In Aotearoa, it’s difficult to go a day without crossing paths with an invasive pest invertebrate – with some of the more well-known culprits being the commonplace white cabbage butterfly, to more threatening species, like Argentine ants, the German wasp, and devastating Varroa mites.
Alan King-Hunt (Ngāti Hauā, Ngāi Te Rangi) sees understanding these multilegged (sometimes no-legged) critters as vital in restoring the health of native ecosystems, and believes Māori knowledge can broaden perspectives, and aid in making important decisions about pest control.

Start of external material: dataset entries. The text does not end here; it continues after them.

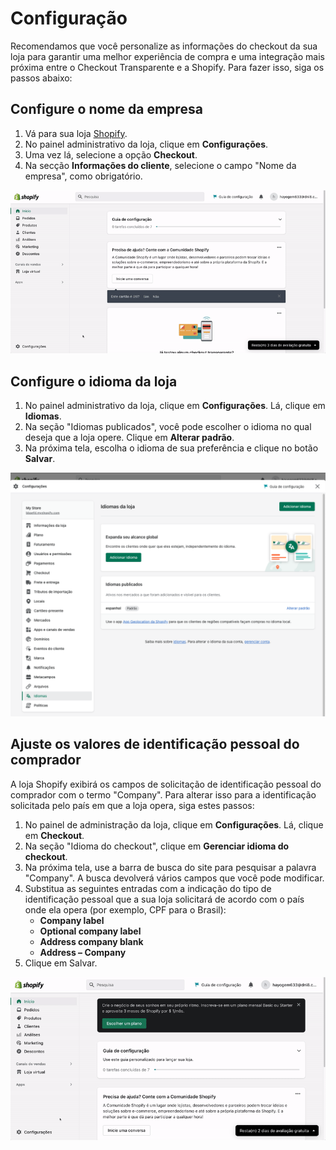 # Configuração

Recomendamos que você personalize as informações do checkout da sua loja para garantir uma melhor experiência de compra e uma integração mais próxima entre o Checkout Transparente e a Shopify. Para fazer isso, siga os passos abaixo:

## Configure o nome da empresa

1. Vá para sua loja [Shopify](https://accounts.shopify.com/store-login).
2. No painel administrativo da loja, clique em **Configurações**.
3. Uma vez lá, selecione a opção **Checkout**.
4. Na secção **Informações do cliente**, selecione o campo "Nome da empresa", como obrigatório.

![configurar empresa portugues](/images/shopify/configurar-empresa-PT.gif)

## Configure o idioma da loja

1. No painel administrativo da loja, clique em **Configurações**. Lá, clique em **Idiomas**.
2. Na seção "Idiomas publicados", você pode escolher o idioma no qual deseja que a loja opere. Clique em **Alterar padrão**. 
3. Na próxima tela, escolha o idioma de sua preferência e clique no botão **Salvar**.

![configurar idioma pt](/images/shopify/cambiar-idioma-PT.png)

## Ajuste os valores de identificação pessoal do comprador

A loja Shopify exibirá os campos de solicitação de identificação pessoal do comprador com o termo "Company". Para alterar isso para a identificação solicitada pelo país em que a loja opera, siga estes passos:

1. No painel de administração da loja, clique em **Configurações**. Lá, clique em **Checkout**.
2. Na seção "Idioma do checkout", clique em **Gerenciar idioma do checkout**.
3. Na próxima tela, use a barra de busca do site para pesquisar a palavra "Company". A busca devolverá vários campos que você pode modificar.
5. Substitua as seguintes entradas com a indicação do tipo de identificação pessoal que a sua loja solicitará de acordo com o país onde ela opera (por exemplo, CPF para o Brasil):
    * **Company label**
    * **Optional company label**
    * **Address company blank**
    * **Address – Company**
6. Clique em Salvar.

![cambiar idioma PT](/images/shopify/company-name-pt-v2.gif)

Alan, and his co-authors Ocean Mercier (Ngāti Porou) and Symon Palmer (Ngāi Te Rangi), looked at “early ethnographic texts” – including whakataukī (ancestral sayings), pūrākau (traditional stories), and karakia (incantations) – to explore how insects were viewed by Māori, particularly in instances in which they were seen as damaging.
“What we wanted to look at was whether there was any precedence for pests and pest control in ancestral Māori time.”
The Oxford English Dictionary’s definition of a pest reads as “any animal, esp. an insect, that attacks or infests crops, livestock, stored goods, etc”. If there were species of insects Māori considered pests, what were the terminologies?
“When we looked at contemporary Māori dictionaries we came across words straight away,” says Alan. “One of them was riha (also a noun for head louse), another one was kīrearea. There was even kupu Māori for pest control. However, when we turned to resources from further back in time – resources that recorded whakataukī, pūrākau, whakapapa – there was very little evidence that these words were used in early times.” This suggests that ‘hōhā riha’ (nuisance pests) were experienced and managed differently from today.
Whakapapa (genealogy) charts Māori ancestry to atua (cosmological ancestors), as well as describing atua connections to the natural world, including Te Aitanga Pepeke, the world of insects (and similar invertebrates, like arachnids). Māori oral traditions record and convey these histories through time, so they’re a source of knowledge in how Māori have related to the natural world throughout the ages.
“When we went through repositories, we could see that early Māori were definitely preoccupied with what insects were up to,” says Alan. “However, we could not find a pest that was considered all bad, all of the time.”
A good example of an insect considered both friend and pest is the moeone/hāpuku, an endemic tiger beetle which is noted for both preying on potential crop pests and bothering crops itself. Other Te Aitanga Pepeke species that featured in the records include parasitoid wasps, tāwhanawhana (looper moths), namu (sandflies) and āwheto, caterpillars that munched through kūmara plantations (some of these kūmara connoisseurs probably arriving in Aotearoa from Hawaiki, hitching rides on plants carried in waka).
Some whakataukī link annoying human behaviour to Te Aitanga Pepeke, yet admiration for certain characteristics (for example, tenacity and persistence) also feature prominently.
The team’s investigation shines light on management strategies (prominently in kūmara fields), including “extraction by hand, poisons, use of karakia ‘incantations’, fire and even biocontrol.” An early account of biocontrol has tamed karoro (black-backed gulls) released into kūmara fields to fill their stomachs with those hungry, hungry āwheto.
“Considering the objectives of Predator Free 2050,” says Alan, “we can go back in history, before the arrival of Europeans, and see that Tangata Whenua had a deep knowledge of what was going on in their ecosystems. It’s in whakataukī, it’s in waiata, it’s in karakia, that we can begin to get a glimpse of what early Māori thought about the occurrences of pests, and potential environmental solutions.”